There was one false alarm, when a truckload of bodies--42 in all, from Orasac and nearby Kulen Vakuf, where the Vajzovices lived--was handed over to the Bihac hospital by rebel Serbs. One of the body bags bore the name of Atifa Vajzovic’s husband. She and her in-laws were called to confirm the identity of the remains within.

But the mangled corpse had gray hair and false teeth and was wearing a denim jacket. Her husband, known to friends as Blacky because of his hair color, had his own teeth and was wearing a green fishing jacket when he was captured. Names did not match on any of the corpses the Serbs said belonged to prisoners from the Orasac school.

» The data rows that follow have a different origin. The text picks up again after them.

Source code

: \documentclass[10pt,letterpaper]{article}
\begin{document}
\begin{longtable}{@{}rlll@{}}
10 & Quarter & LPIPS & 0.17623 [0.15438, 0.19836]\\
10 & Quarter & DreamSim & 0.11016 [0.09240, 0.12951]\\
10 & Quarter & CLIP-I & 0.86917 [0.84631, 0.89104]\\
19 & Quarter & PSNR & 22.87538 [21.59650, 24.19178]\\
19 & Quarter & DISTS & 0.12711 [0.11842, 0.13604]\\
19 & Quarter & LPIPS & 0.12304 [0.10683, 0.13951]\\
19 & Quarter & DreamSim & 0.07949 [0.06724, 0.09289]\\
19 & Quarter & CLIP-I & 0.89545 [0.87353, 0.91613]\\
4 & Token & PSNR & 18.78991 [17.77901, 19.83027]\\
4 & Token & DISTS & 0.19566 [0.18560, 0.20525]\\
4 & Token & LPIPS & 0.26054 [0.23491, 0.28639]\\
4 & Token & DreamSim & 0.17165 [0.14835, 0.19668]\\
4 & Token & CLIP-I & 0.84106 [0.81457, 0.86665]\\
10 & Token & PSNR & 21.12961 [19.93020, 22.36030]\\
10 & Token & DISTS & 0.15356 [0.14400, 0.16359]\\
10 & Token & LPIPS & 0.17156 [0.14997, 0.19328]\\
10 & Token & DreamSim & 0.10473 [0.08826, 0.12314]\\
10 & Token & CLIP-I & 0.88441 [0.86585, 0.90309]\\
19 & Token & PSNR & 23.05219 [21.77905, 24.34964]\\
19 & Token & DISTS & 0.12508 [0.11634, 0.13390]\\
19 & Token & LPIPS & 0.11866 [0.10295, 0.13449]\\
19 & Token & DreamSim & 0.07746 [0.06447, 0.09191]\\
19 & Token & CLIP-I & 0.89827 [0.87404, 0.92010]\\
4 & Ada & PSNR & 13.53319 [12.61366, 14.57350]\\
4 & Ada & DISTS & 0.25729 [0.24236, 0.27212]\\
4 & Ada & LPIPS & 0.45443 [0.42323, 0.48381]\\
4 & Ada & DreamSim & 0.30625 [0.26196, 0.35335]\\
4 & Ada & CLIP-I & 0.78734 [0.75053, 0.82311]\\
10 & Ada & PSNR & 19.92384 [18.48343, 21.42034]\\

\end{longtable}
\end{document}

It was a relief not to find her husband in the body bag, Vajzovic says, but it was also a heavy burden. Impending cease-fire or not, for Vajzovic, peace in Bosnia will come only when her husband and the 200 others shepherded away during those awful days in June, 1992, are found and properly laid to rest.

“We will find out one day, maybe only on the day we die,” says Sakiba Seferovic, whose husband was among the men at the Orasac school. “Maybe they were even killed at the school. I saw one man climb onto a desk to remove a piece of shattered glass from the window. The Chetnik [Serb] just shot him dead and acted as if it was nothing.”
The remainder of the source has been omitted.